The decision to halt drilling was made Sunday. At noon Monday, the drill ship was detaching from the last of eight massive anchors. Smith said he did not know how far away the ice was at that time.

The anchors will stay in place.

“Part of working in ice is having the ability to temporarily relocate,” Smith said. “You never want to stop operations when your crews and your equipment are working smoothly but this is what it means to work safely in the Arctic.”

Drilling may be delayed by two days or more, he said. The ice, he said, is dynamic. After it passes, changing winds could blow it back.

“We need as much margin once it moves by as we demand before we start drilling,” he said.

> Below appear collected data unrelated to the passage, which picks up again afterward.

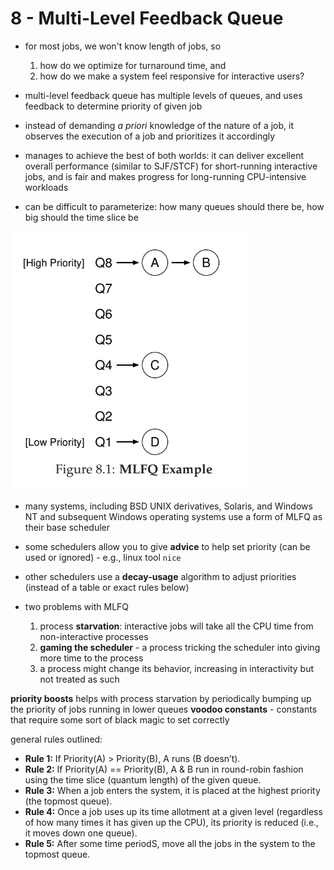 # 8 - Multi-Level Feedback Queue
- for most jobs, we won't know length of jobs, so
  1. how do we optimize for turnaround time, and
  2. how do we make a system feel responsive for interactive users?

- multi-level feedback queue has multiple levels of queues, and uses feedback to determine priority of given job
-  instead of demanding _a priori_ knowledge of the nature of a job, it observes the execution of a job and prioritizes it accordingly
-  manages to achieve the best of both worlds: it can deliver excellent overall performance (similar to SJF/STCF) for short-running interactive jobs, and is fair and makes progress for long-running CPU-intensive workloads
- can be difficult to parameterize: how many queues should there be, how big should the time slice be

![MLFQ](mlfq.png)

- many systems, including BSD UNIX derivatives, Solaris, and Windows NT and subsequent Windows operating systems use a form of MLFQ as their base scheduler
- some schedulers allow you to give **advice** to help set priority (can be used or ignored) - e.g., linux tool `nice`
- other schedulers use a **decay-usage** algorithm to adjust priorities (instead of a table or exact rules below)

- two problems with MLFQ
    1. process **starvation**: interactive jobs will take all the CPU time from non-interactive processes
    2. **gaming the scheduler** - a process tricking the scheduler into giving more time to the process
    3. a process might change its behavior, increasing in interactivity but not treated as such

**priority boosts** helps with process starvation by periodically bumping up the priority of jobs running in lower queues
**voodoo constants** - constants that require some sort of black magic to set correctly

general rules outlined:
- **Rule 1:** If Priority(A) > Priority(B), A runs (B doesn’t).
- **Rule 2:** If Priority(A) == Priority(B), A & B run in round-robin fashion using the time slice (quantum length) of the given queue.
- **Rule 3:** When a job enters the system, it is placed at the highest priority (the topmost queue).
- **Rule 4:** Once a job uses up its time allotment at a given level (regardless of how many times it has given up the CPU), its priority is reduced (i.e., it moves down one queue).
- **Rule 5:** After some time periodS, move all the jobs in the system to the topmost queue.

Drilling had begun at 4:30 a.m. Sunday. Shell was given permission last month to begin preliminary work on an exploratory well. The company’s oil spill response barge has not been certified but the company was authorized to drill pilot holes that do not descend into oil reservoirs.

Shell has spent upward of $4.5 billion for Arctic Ocean drilling but had been thwarted from drilling by environmental lawsuits, regulatory requirements and short open-water drilling seasons.

Shell Alaska vice president Pete Slaiby on Sunday called the beginning of drilling historic. He said it was the first time a drill bit had touched the sea floor in the U.S. Chukchi Sea in more than two decades.

Drilling is bitterly opposed by environmental groups that say oil companies have not demonstrated they can clean up a spill in ice-choked water. They say a spill of the magnitude of the Deepwater Horizon blowout in the Gulf of Mexico would be catastrophic in a region hammered by climate warming and home to endangered or threatened marine mammals such as bowhead whales, polar bear and walrus.